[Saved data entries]
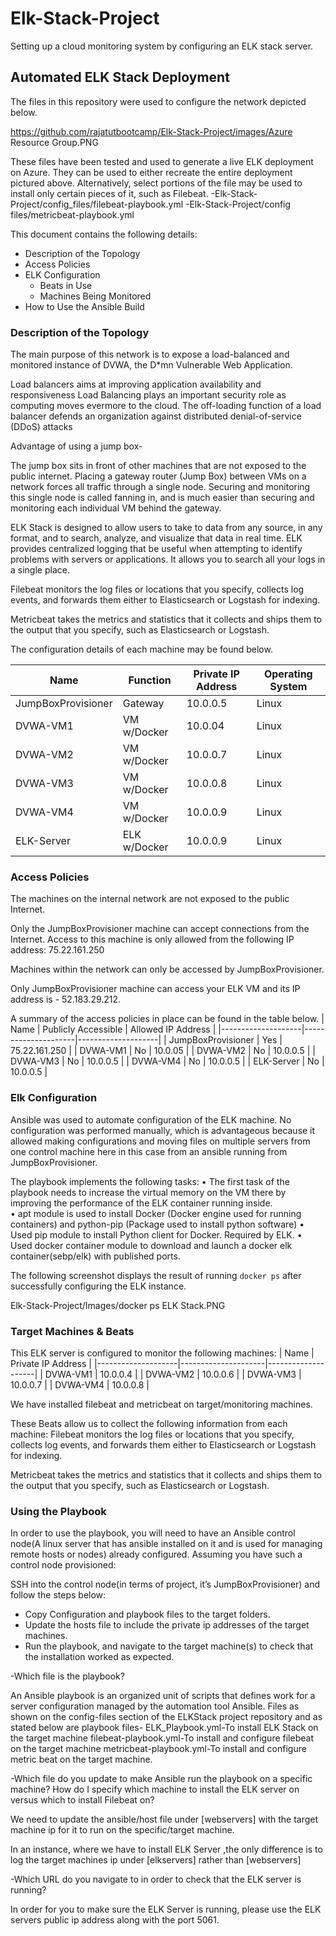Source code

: # Elk-Stack-Project
Setting up a cloud monitoring system by configuring an ELK stack server.

## Automated ELK Stack Deployment

The files in this repository were used to configure the network depicted below.

https://github.com/rajatutbootcamp/Elk-Stack-Project/images/Azure Resource Group.PNG

These files have been tested and used to generate a live ELK deployment on Azure. They can be used to either recreate the entire deployment pictured above. Alternatively, select portions of the file may be used to install only certain pieces of it, such as Filebeat.
  -Elk-Stack-Project/config_files/filebeat-playbook.yml
  -Elk-Stack-Project/config files/metricbeat-playbook.yml

This document contains the following details:
- Description of the Topology
- Access Policies
- ELK Configuration
  - Beats in Use
  - Machines Being Monitored
- How to Use the Ansible Build


### Description of the Topology

The main purpose of this network is to expose a load-balanced and monitored instance of DVWA, the D*mn Vulnerable Web Application.

Load balancers aims at improving application availability and responsiveness
Load Balancing plays an important security role as computing moves evermore to the cloud. The off-loading function of a load balancer defends an organization against distributed denial-of-service (DDoS) attacks

Advantage of using a jump box-

The jump box sits in front of other machines that are not exposed to the public internet. Placing a gateway router (Jump Box) between VMs on a network forces all traffic through a single node. Securing and monitoring this single node is called fanning in, and is much easier than securing and monitoring each individual VM behind the gateway.

ELK Stack is designed to allow users to take to data from any source, in any format, and to search, analyze, and visualize that data in real time. ELK provides centralized logging that be useful when attempting to identify problems with servers or applications. It allows you to search all your logs in a single place.

Filebeat monitors the log files or locations that you specify, collects log events, and forwards them either to Elasticsearch or Logstash for indexing.

Metricbeat takes the metrics and statistics that it collects and ships them to the output that you specify, such as Elasticsearch or Logstash.

The configuration details of each machine may be found below.

| Name                | Function     | Private IP Address | Operating System 
|--------------------|--------------|--------------------|--------------
| JumpBoxProvisioner | Gateway      | 10.0.0.5           | Linux            |
| DVWA-VM1           | VM w/Docker  | 10.0.04            | Linux            |
| DVWA-VM2           | VM w/Docker  | 10.0.0.7           | Linux            |
| DVWA-VM3           | VM w/Docker  | 10.0.0.8           | Linux            |
| DVWA-VM4           | VM w/Docker  | 10.0.0.9           | Linux            |
| ELK-Server            | ELK w/Docker | 10.0.0.9           | Linux          

### Access Policies

The machines on the internal network are not exposed to the public Internet. 

Only the JumpBoxProvisioner machine can accept connections from the Internet. Access to this machine is only allowed from the following IP address: 75.22.161.250

Machines within the network can only be accessed by JumpBoxProvisioner.

Only JumpBoxProvisioner machine can access your ELK VM and its IP address is - 52.183.29.212.

A summary of the access policies in place can be found in the table below.
| Name               | Publicly Accessible | Allowed IP Address |
|--------------------|---------------------|--------------------|
| JumpBoxProvisioner | Yes                 | 75.22.161.250      |
| DVWA-VM1           | No                  | 10.0.05            |
| DVWA-VM2           | No                  | 10.0.0.5           |
| DVWA-VM3           | No                  | 10.0.0.5           |
| DVWA-VM4           | No                  | 10.0.0.5           |
| ELK-Server            | No                  | 10.0.0.5           |

### Elk Configuration

Ansible was used to automate configuration of the ELK machine. No configuration was performed manually, which is advantageous because it allowed making configurations and moving files on multiple servers from one control machine here in this case from an ansible running from JumpBoxProvisioner.

The playbook implements the following tasks:
•	The first task of the playbook needs to increase the virtual memory on the VM there by improving the performance of the ELK container running inside.                                                    
•	apt module is used to install Docker (Docker engine used for running containers) and python-pip (Package used to install python software)
•	 Used pip module to install Python client for Docker. Required by ELK.
•	Used docker container module to download and launch a docker elk container(sebp/elk) with published ports.                                    

The following screenshot displays the result of running `docker ps` after successfully configuring the ELK instance.

Elk-Stack-Project/Images/docker ps ELK Stack.PNG

### Target Machines & Beats
This ELK server is configured to monitor the following machines:
| Name               | Private IP Address |
|--------------------|---------------------|--------------------|
| DVWA-VM1           | 10.0.0.4            |
| DVWA-VM2           | 10.0.0.6           |
| DVWA-VM3           | 10.0.0.7           |
| DVWA-VM4           | 10.0.0.8           |


We have installed filebeat and metricbeat on target/monitoring machines.

These Beats allow us to collect the following information from each machine:
Filebeat monitors the log files or locations that you specify, collects log events, and forwards them either to Elasticsearch or Logstash for indexing.

Metricbeat takes the metrics and statistics that it collects and ships them to the output that you specify, such as Elasticsearch or Logstash.


### Using the Playbook
In order to use the playbook, you will need to have an Ansible control node(A linux server that has ansible installed on it and is used for managing remote hosts or nodes) already configured. Assuming you have such a control node provisioned: 

SSH into the control node(in terms of project, it’s JumpBoxProvisioner)  and follow the steps below:
- Copy Configuration and playbook files to the target folders.
- Update the hosts file to include the private ip addresses of the target machines.
- Run the playbook, and navigate to the target machine(s) to check that the installation worked as expected.

-Which file is the playbook? 

An Ansible playbook is an organized unit of scripts that defines work for a server configuration managed by the automation tool Ansible.
Files as shown on the config-files section of the ELKStack project repository and as stated below are playbook files-
ELK_Playbook.yml-To install ELK Stack on the target machine
filebeat-playbook.yml-To install and configure filebeat on the target machine
metricbeat-playbook.yml-To install and configure metric beat on the target machine.

-Which file do you update to make Ansible run the playbook on a specific machine? How do I specify which machine to install the ELK server on versus which to install Filebeat on?

We need to update the ansible/host file under [webservers] with the target machine ip for it to run on the specific/target machine.

In an instance, where we have to install ELK Server ,the only difference is to log the target machines ip under [elkservers] rather than [webservers]

-Which URL do you navigate to in order to check that the ELK server is running?

In order for you to make sure the ELK Server is running, please use the ELK servers public ip address along with the port 5061.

# WHAT YOU WILL DO
Check each line of the entries, and copy the ones that contain "repository".

# EXERCISE SOLUTION
The files in this repository were used to configure the network depicted below.
Files as shown on the config-files section of the ELKStack project repository and as stated below are playbook files-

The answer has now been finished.